TASK STATEMENT — Nothing below is to be printed except the lines between the line holding "直通車（需翻墻)：[Tele" and the line holding "<u>建議使用UC瀏覽器、歐", inclusive, each exactly as it appears.

Records from a data collection —
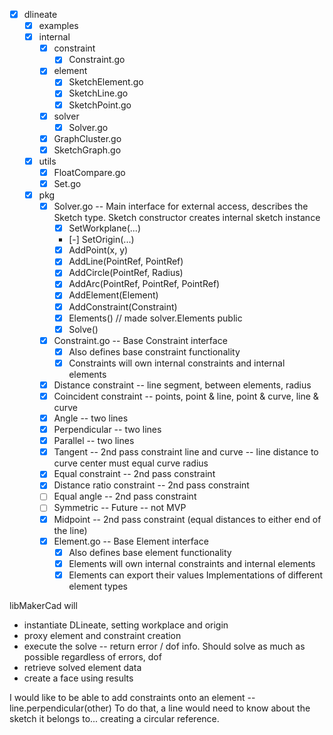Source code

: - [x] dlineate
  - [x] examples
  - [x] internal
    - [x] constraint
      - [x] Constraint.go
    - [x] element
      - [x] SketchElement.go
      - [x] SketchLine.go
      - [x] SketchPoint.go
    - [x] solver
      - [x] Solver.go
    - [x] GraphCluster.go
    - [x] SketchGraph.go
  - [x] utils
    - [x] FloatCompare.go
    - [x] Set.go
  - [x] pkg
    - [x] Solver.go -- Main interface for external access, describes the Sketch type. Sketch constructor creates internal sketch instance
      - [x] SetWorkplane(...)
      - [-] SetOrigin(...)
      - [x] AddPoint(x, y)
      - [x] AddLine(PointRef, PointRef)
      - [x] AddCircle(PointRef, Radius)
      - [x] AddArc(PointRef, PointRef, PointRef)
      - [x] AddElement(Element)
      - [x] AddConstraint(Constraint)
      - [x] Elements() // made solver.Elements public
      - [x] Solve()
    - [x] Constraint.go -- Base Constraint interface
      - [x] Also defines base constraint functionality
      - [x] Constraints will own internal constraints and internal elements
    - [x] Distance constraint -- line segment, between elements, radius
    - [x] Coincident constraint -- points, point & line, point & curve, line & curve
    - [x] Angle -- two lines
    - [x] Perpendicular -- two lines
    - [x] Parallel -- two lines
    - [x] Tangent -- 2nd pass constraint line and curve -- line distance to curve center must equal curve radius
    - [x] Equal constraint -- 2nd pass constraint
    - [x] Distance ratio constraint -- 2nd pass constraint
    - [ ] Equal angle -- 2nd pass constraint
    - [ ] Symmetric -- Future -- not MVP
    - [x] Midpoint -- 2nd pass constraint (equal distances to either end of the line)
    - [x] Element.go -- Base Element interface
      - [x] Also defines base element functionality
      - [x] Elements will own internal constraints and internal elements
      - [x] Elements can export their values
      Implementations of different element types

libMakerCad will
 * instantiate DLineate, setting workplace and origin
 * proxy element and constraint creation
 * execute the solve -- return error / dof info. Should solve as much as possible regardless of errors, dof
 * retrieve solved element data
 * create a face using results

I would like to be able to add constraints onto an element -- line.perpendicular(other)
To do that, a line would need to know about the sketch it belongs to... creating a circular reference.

--

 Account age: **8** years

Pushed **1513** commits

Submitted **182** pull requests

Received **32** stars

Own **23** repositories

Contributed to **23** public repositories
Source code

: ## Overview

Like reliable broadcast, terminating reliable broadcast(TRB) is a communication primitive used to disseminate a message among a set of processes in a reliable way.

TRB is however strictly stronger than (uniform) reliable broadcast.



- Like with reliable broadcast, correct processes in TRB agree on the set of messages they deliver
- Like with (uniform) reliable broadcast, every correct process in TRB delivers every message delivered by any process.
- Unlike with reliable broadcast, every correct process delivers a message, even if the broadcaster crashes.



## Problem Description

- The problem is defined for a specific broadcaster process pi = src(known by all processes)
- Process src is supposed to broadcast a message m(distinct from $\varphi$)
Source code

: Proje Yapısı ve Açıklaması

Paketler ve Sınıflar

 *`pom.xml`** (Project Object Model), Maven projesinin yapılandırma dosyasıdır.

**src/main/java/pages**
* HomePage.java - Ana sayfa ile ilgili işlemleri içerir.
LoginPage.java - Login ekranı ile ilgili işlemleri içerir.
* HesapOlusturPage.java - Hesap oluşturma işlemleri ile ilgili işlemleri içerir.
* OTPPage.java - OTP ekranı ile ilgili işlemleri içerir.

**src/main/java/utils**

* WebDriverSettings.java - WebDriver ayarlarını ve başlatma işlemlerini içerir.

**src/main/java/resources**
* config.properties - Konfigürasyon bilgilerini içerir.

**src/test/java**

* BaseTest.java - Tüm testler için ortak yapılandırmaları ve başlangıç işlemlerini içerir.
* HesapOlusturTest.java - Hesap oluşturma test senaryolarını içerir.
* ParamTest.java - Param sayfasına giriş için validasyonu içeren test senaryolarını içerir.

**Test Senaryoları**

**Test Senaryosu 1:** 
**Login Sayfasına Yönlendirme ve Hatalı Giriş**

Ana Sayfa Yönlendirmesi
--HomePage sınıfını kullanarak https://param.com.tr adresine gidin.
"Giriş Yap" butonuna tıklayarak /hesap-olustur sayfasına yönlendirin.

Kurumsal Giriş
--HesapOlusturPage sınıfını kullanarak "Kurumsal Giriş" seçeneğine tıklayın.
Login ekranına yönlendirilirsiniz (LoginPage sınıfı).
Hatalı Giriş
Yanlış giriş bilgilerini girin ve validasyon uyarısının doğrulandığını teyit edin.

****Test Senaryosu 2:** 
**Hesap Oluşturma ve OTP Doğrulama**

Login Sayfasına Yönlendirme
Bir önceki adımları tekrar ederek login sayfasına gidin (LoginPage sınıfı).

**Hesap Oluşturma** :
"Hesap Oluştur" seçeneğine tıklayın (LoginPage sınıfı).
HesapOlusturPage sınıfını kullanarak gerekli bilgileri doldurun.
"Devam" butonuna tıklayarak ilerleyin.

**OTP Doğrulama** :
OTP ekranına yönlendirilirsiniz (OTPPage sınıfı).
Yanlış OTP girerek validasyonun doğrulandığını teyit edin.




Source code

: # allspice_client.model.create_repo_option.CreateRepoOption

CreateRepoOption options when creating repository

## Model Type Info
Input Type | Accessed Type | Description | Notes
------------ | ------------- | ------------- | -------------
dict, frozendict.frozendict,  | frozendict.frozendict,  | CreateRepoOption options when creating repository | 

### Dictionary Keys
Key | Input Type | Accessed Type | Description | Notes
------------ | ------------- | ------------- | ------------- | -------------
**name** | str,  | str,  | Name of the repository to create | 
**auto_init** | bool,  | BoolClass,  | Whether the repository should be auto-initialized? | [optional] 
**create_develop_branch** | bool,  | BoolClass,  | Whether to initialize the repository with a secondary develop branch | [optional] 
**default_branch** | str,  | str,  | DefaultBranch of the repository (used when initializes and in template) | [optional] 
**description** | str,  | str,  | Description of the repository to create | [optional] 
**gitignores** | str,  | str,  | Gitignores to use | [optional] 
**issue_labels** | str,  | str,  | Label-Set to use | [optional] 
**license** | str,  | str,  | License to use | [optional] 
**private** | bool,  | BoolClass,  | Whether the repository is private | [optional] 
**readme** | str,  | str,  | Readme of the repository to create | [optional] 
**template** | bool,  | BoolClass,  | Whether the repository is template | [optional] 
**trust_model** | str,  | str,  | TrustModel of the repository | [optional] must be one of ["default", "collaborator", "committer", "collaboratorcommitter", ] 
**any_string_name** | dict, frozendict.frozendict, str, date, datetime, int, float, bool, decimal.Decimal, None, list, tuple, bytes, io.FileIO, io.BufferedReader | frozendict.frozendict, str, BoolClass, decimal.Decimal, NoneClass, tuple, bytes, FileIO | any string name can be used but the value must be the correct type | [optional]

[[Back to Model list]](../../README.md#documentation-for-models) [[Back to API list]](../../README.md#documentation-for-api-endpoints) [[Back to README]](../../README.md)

---

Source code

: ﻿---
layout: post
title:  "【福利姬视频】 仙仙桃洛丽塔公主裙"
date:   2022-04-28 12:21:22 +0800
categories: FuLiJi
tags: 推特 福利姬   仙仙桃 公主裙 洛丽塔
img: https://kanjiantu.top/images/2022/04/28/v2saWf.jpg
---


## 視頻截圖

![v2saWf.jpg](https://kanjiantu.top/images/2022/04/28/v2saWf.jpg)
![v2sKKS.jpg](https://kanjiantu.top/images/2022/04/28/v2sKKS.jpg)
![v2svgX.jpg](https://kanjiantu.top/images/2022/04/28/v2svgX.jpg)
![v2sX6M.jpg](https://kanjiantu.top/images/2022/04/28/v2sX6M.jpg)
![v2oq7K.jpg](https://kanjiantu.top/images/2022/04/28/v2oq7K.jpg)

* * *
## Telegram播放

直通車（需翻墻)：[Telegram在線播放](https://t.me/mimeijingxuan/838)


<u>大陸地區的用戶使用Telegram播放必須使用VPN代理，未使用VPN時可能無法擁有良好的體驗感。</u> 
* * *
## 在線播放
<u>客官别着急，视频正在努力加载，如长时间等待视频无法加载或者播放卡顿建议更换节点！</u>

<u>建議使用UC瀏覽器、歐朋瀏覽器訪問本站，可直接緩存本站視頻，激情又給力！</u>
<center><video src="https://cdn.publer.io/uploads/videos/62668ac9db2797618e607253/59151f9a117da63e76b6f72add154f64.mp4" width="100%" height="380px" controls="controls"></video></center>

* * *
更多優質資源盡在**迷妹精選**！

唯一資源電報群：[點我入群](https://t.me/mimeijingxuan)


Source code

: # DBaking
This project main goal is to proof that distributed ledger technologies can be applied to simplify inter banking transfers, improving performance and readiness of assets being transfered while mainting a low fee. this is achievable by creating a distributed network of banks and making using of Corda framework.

FINAL ANSWER —
直通車（需翻墻)：[Telegram在線播放](https://t.me/mimeijingxuan/838)


<u>大陸地區的用戶使用Telegram播放必須使用VPN代理，未使用VPN時可能無法擁有良好的體驗感。</u> 
* * *
## 在線播放
<u>客官别着急，视频正在努力加载，如长时间等待视频无法加载或者播放卡顿建议更换节点！</u>

<u>建議使用UC瀏覽器、歐朋瀏覽器訪問本站，可直接緩存本站視頻，激情又給力！</u>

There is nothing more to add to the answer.